需要注意的是本地使用 `vscode` 打开 `Airline-Sentiment-2-w-AA.csv` 发现总行数为 14874 行，而 `pd.read_csv` 得到的表只有 14640 行。仔细查看文件本身内容发现其中应该还包含一些非数据的内容，`pd.read_csv` 应该是自动地过滤掉了，而所得的 16460 行数据也与论文中对于数据集的描述一致：
> Our data is available online. It has **14640 valid tweets** from 2/17/2015 to 2/24/2015 related to reviews of major U.S. airlines, containing sentiment label, negative reason label, tweets content and other meta information like location, user ID etc. The data fraction is roughly 15% positive, 65% negative, and 20% neutral.

## Tweet-level

tweet 中包含的 emoji 表情的预处理。

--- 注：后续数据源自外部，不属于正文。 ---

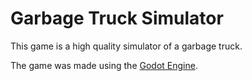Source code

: # Garbage Truck Simulator
This game is a high quality simulator of a garbage truck.

The game was made using the [Godot Engine](https://godotengine.org/).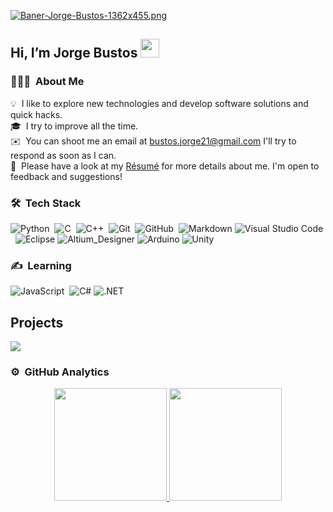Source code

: [![Baner-Jorge-Bustos-1362x455.png](https://i.postimg.cc/CxdnD1z2/Baner-Jorge-Bustos-1362x455.png)](https://postimg.cc/758Lrq11)

## Hi, I’m Jorge Bustos <img src = "https://raw.githubusercontent.com/MartinHeinz/MartinHeinz/master/wave.gif" width = 30px> 

### 👨🏻‍💻 &nbsp;About Me

💡 &nbsp;I like to explore new technologies and develop software solutions and quick hacks.\
🎓 &nbsp;I try to improve all the time.\
✉️ &nbsp;You can shoot me an email at bustos.jorge21@gmail.com I'll try to respond as soon as I can.\
📄 &nbsp;Please have a look at my [Résumé](https://drive.google.com/file/d/10SDKko2nT9pYeN648Pw951yAzXcLvKMd/view?usp=sharing) for more details about me. I'm open to feedback and suggestions!

### 🛠 &nbsp;Tech Stack

![Python](https://img.shields.io/badge/-Python-05122A?style=flat&logo=python)&nbsp;
![C](https://img.shields.io/badge/-C-05122A?style=flat&logo=C&logoColor=A8B9CC)&nbsp;
![C++](https://img.shields.io/badge/-C++-05122A?style=flat&logo=C%2B%2B&logoColor=00599C)&nbsp;
![Git](https://img.shields.io/badge/-Git-05122A?style=flat&logo=git)&nbsp;
![GitHub](https://img.shields.io/badge/-GitHub-05122A?style=flat&logo=github)&nbsp;
![Markdown](https://img.shields.io/badge/-Markdown-05122A?style=flat&logo=markdown)
![Visual Studio Code](https://img.shields.io/badge/-Visual%20Studio%20Code-05122A?style=flat&logo=visual-studio-code&logoColor=007ACC)&nbsp;
![Eclipse](https://img.shields.io/badge/-Eclipse-05122A?style=flat&logo=eclipse-ide&logoColor=2C2255)
![Altium_Designer](https://img.shields.io/badge/Altium-Designer?style=flat&logo=Altium-Designer&labelColor=05122A&color=05122A)
![Arduino](https://img.shields.io/badge/Arduino%20---?logo=Arduino&color=05122A)
![Unity](https://img.shields.io/badge/Unity%20---?style=flat&logo=Unity%20---&color=05122A)

### ✍️ &nbsp;Learning
![JavaScript](https://img.shields.io/badge/-JavaScript-05122A?style=flat&logo=javascript)&nbsp;
![C#](https://img.shields.io/badge/C%23%20---?style=flat&logo=C%23&labelColor=05122A&color=05122A)
![.NET](https://img.shields.io/badge/.NET%20---?style=flat&logo=.NET&labelColor=05122A&color=05122A)







## Projects

<a href="https://github.com/BustosJorge/Dragonfly">

  <!-- Change the `github-readme-stats.anuraghazra1.vercel.app` to `github-readme-stats.vercel.app`  -->

  <img align="center" src="https://github-readme-stats.anuraghazra1.vercel.app/api/pin/?username=BustosJorge&repo=Dragonfly&theme=tokyonight" />

</a> 

### ⚙️ &nbsp;GitHub Analytics

<p align="center">
<a href="https://github.com/BustosJorge">
  <img height="180em" src="https://github-readme-stats-eight-theta.vercel.app/api?username=BustosJorge&show_icons=true&theme=algolia&include_all_commits=true&count_private=true"/>
  <img height="180em" src="https://github-readme-stats-eight-theta.vercel.app/api/top-langs/?username=BustosJorge&layout=compact&langs_count=8&theme=algolia"/>
</a>
</p>

<!--
**BustosJorge/BustosJorge** is a ✨ _special_ ✨ repository because its `README.md` (this file) appears on your GitHub profile.

Here are some ideas to get you started:

- 🔭 I’m currently working on ...
- 🌱 I’m currently learning ...
- 👯 I’m looking to collaborate on ...
- 🤔 I’m looking for help with ...
- 💬 Ask me about ...
- 📫 How to reach me: ...
- 😄 Pronouns: ...
- ⚡ Fun fact: ...
-->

<br>
由于 GloVe 中包含一些 tweet emoji 表情的 embedding vector，故在处理时统一将 Positive 的 emoji 表情替换为 `:)`，将 Negative 的表情替换为 `:(`。

In [3]:
def handle_emojis(tweet):
    # Smile -- :), : ), :-), (:
    tweet = re.sub(r'(:\s?\)|:-\)|\(:)', ' :) ', tweet)
    # Laugh -- :D, :-D, xD, XD
    tweet = re.sub(r'(\s:D|:-D|\sxD|\sXD)', ' :) ', tweet)
    # Wink -- ;-), ;)
    tweet = re.sub(r'(;-?\))', ' :) ', tweet)
    # Sad -- :(, : (, :-(
    tweet = re.sub(r'(:\(|\s:\s\(|:-\()', ' :( ', tweet)
    # Cry -- :'(
    tweet = re.sub(r'(:\'\()', ' :( ', tweet)
    return tweet

tweet-level 的预处理，包括（按顺序）：
* 处理 emoji 表情，Positive 表情统一替换为 `:)`，Negative 表情统一替换为 `:(`。
* 字符转小写
* 将出现的网址统一替换为 `urlToken`
* 将 `@XXX` 统一替换为 `userMentionToken`
* 将 `#XXX` 统一替换为 `XXX`，也即移除 `#`
* 移除 `RT`
* 将 5 个以上的连续点比如 `......` 替换为 `.....`（GloVe 包含 `.....` 的 embedding vector）
* 处理乱码和下划线，替换为 1 个空格
* 移除一条 tweet 头部和尾部出现的空格，`"` 以及 `'`
* 将连续空格替换为 1 个空格

In [4]:
def preprocess_tweet(tweet):
    # Consider that GloVe includes some emojis word
    # Replace emojis with either :) or :(
    tweet = handle_emojis(tweet)
    # Convert to lower case
    tweet = tweet.lower()
    # Replace URLs with the word URL
    tweet = re.sub(r'((www\.[\S]+)|(https?://[\S]+))', ' urlToken ', tweet)
    # Replace @handle with the word USER-MENTION
    tweet = re.sub(r'@[\S]+', 'userMentionToken', tweet)
    # Replace #hashtag with hashtag
    tweet = re.sub(r'#(\S+)', r' \1 ', tweet)
    # Remove RT (retweet)
    tweet = re.sub(r'\brt\b', '', tweet)
    # Consider that GloVe includes 1~5 dots
    # Replace 5+ dots with 5 dots
    tweet = re.sub(r'\.{5,}', r'\.\.\.\.\.', tweet)
    
    messyCodeRegex = r'[^a-zA-Z0-9\~\`\!\@\#\$\%\^\&\*\(\)\-\—\+\=\{\}\[\]\:\;\"\'\<\>\,\.\?\/\ ]+'
    # Replace messy code and _ with a single space
    tweet = re.sub(messyCodeRegex, ' ', tweet)
    
    # Strip space, " and ' from tweet
    tweet = tweet.strip(' "\'')
    # Replace multiple spaces with a single space
    tweet = re.sub(r'\s+', ' ', tweet)
    
    return tweet

## Word-level

考虑到 GloVe 中包含大量并不规范的词的词向量，故在此不做 word-level 的预处理。<br>
**分词将使用 `nltk.tokenize.WordPunctTokenizer` 来进行分词**。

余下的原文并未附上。